Looking back on his time at Inglis, Webster identified the construction of the new Riverside sales complex at Warwick Farm as his defining achievement, with the first Australian Easter Yearling Sale to be staged at the venue achieving excellent results to become the second-best sale in Inglis's history.
However, he also pointed to the launch of the Inglis digital online auction as a significant moment for the company, and he feels the executive team at Inglis have all contributed to its recent success.
"That would be my main legacy, the relocation to Riverside," said Webster. "I started that project nine years ago. I put it to the board at a strategy session that we should consider relocating and it took a while for everyone to come on board with that idea, both internally and externally.
"There were still a lot of doubters about Riverside until the last six months, when people could see it and touch it and attended the sales and enjoyed the whole experience. People like Angus Gold and others came down and thought it was wonderful and enjoyed every minute, so that is very satisfying.
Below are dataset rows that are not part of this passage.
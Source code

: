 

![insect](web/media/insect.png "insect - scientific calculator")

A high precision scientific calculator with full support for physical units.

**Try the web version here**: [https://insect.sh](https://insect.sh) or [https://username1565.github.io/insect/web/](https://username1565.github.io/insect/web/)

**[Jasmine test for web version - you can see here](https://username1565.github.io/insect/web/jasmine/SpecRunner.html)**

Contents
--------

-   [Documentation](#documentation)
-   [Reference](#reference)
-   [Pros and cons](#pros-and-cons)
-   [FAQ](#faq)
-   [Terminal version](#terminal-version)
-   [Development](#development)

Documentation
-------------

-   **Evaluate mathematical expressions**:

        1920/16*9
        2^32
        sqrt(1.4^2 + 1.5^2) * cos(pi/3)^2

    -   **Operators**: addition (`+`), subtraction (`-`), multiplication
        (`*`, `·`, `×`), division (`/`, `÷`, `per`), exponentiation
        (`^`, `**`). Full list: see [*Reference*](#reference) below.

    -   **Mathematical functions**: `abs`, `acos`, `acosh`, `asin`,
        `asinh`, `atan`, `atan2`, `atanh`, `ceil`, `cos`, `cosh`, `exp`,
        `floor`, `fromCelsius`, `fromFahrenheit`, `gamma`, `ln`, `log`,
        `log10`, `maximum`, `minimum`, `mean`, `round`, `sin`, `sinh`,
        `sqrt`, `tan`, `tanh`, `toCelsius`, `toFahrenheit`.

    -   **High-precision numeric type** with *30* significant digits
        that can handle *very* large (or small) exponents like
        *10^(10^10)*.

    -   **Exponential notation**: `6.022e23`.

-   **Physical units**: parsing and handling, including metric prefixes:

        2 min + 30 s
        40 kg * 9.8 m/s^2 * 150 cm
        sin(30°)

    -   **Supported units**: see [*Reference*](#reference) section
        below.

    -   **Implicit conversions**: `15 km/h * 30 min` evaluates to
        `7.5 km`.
"Leaving that aside, the digital space and taking a leadership role in the digital world with online sales and the use of online technology and online bidding.
"There are a whole range of things that I am proud of, with one key thing being the quality of people we have in the company now.
"I feel I can leave and hand over the reins because we have got such a strong executive team who have all contributed to make our success happen."
Webster's tenure as chief executive has not come without its challenges, with the equine influenza outbreak in 2007 in his first year in the role followed soon after by the global financial crisis of 2008.
However, he has no regrets from his time in charge and believes that he will leave Inglis in December in the best possible shape for his successor.
"It has been an interesting time. In my first year we had the equine influenza breakout, which shut down the whole industry, and in my second year we had the global financial crisis, so there having been some challenging times but nothing that I could have changed," he said.
"There is always scope for improvement and not everything we have done has worked out perfectly.
"It is a very competitive landscape we operate in, both in Australia and globally, and I will be leaving at the end of the year knowing that the company is in very good shape, for the next 100 years or so I would think."